The first two principal components (PC-I and PC-II), which accounted for 32.66% of the total variability, were used for the construction of a genotype by trait biplot. In the biplot, along the x-axis, the PC-I score was plotted, and along the y-axis, the PC-II score was plotted along with all experimental genotypes. To understand the interrelationship of studied traits, a vector line for all traits is drawn from the origin. The knowledge about the angles between the trait vectors is deployed for interpreting the relationship of traits. An angle of 180 degrees denotes a negative connection, an angle of 90 degrees indicates a weak correlation, and a smaller angle indicates a stronger positive correlation. Through this approach, we were able to group accessions according to their relationships and defining traits.
The polygon view of the biplot assisted in recognizing the genotypes with high positive or negative values for one or more traits (Figure 3). Additionally, it was observed that the desi and kabuli genotypes were widely dispersed across all four quadrants, indicating significant genetic divergence for the traits under investigation (Figure 4).

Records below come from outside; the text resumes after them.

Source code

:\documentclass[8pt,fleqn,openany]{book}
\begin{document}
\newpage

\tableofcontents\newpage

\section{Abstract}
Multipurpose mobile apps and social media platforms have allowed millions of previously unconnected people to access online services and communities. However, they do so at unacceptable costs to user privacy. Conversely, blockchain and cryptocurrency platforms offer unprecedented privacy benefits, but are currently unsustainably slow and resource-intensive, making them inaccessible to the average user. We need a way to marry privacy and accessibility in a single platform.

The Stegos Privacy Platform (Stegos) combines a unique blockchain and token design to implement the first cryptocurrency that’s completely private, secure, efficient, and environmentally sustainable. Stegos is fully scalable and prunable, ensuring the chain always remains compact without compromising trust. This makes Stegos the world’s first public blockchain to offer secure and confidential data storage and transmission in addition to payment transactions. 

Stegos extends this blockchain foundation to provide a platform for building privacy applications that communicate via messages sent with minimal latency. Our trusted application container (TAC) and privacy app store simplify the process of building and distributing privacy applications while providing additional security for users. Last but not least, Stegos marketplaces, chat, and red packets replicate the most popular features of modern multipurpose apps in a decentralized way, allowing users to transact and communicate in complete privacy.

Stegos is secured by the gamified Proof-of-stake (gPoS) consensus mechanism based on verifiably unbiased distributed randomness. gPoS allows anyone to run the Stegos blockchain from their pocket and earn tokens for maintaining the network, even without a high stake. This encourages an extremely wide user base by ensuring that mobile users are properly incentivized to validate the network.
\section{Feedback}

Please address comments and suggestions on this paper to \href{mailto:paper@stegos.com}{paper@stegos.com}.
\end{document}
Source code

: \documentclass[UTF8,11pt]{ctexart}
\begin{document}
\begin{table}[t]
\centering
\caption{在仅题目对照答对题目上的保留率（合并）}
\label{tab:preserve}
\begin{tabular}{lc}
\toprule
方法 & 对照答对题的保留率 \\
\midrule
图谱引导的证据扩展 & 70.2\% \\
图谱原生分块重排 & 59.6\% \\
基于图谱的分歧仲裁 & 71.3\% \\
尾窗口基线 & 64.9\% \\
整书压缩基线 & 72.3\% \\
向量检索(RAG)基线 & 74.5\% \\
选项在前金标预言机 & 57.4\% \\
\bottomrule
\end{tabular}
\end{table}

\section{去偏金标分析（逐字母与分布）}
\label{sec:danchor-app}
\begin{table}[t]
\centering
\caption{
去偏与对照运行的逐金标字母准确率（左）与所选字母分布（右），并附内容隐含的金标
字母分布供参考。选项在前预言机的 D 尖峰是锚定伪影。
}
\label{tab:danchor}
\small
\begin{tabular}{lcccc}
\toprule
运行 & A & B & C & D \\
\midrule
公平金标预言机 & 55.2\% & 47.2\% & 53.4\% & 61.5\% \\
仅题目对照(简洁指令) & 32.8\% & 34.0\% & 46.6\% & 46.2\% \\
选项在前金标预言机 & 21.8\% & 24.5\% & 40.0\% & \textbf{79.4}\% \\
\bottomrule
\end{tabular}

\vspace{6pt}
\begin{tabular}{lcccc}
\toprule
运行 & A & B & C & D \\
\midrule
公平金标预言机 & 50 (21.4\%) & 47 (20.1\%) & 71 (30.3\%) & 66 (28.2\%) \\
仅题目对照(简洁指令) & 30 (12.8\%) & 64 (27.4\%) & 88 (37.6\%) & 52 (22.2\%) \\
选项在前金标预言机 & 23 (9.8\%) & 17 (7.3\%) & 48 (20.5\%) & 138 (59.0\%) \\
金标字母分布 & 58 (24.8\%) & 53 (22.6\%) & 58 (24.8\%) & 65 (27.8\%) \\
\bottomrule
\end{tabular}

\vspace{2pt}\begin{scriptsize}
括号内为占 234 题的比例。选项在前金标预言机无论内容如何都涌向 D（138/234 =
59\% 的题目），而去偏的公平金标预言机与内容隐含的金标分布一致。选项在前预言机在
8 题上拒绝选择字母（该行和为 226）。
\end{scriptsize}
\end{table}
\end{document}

In the PCA biplot, desi and kabuli genotypes located at or near the vertices of the polygon demonstrate significant factor scores. For PC-I, genotypes such as CH35/10, ILWC-247, Wild Hybrid-15, CH1051/11, ICCV-96030, and CH56/09 exhibited high positive factor scores. Conversely, genotypes such as Noor 2009, CH16/06, Wild Hybrid-4, Paidar-91, and Lawaghar show negative factor scores. Similarly, for PC-II, genotypes such as CM-88, Parbat 98, C-44, CH16/06, NIAB-CH2016, ICCV-98030, and CC98/99 have high positive scores. In contrast, genotypes including CH28/07, Paidar-91, CH28/07, WH-4, WH-9, and Noor-91 display negative factor scores. Furthermore, genotypes far from the origin demonstrated more variability for traits under study. While those are near each other, the origin of the biplot can be considered as genotypes with little or no variations concerning traits under investigation.
Correlation matrix
The correlation coefficient was carried out to retrieve information about the relationship between the traits under investigation (Figure 5). Tannins, TSPs, and CP content represented no significant correlation with all other traits. TSSs depicted a significant positive correlation with non-reducing sugars, reducing sugars, PA, starch content, and TFAs; however, it revealed a significant negative correlation with gluten. Non-reducing sugars showed a significant positive association with TSSs and TFAs, while they had a significant negative association with reducing sugars. Reducing sugars had a significant positive correlation with TSSs and starch content, though it negatively correlated with non-reducing sugars and gluten content. A significant negative correlation was observed between albumin and salt-soluble proteins; however, a significant positive correlation was found between globulins and starch content. Salt-soluble protein revealed a significant negative correlation with albumin content, while a significant negative correlation was found between hordein and PA. Gluten content exhibited a significant negative association with TSSs, reducing sugars, PA, starch content, and TFAs. PA revealed a significant positive correlation with TSSs, and it had a significant negative association with hordein and gluten content. A significant positive association was revealed by starch content with TSSs, reducing sugars, globulins, and TFAs, while it had a significant negative association with gluten content. TFAs exhibited a significant positive correlation with TSSs, non-reducing sugars, and starch, and they depicted a significant negative correlation with gluten content (Supplementary Table S2).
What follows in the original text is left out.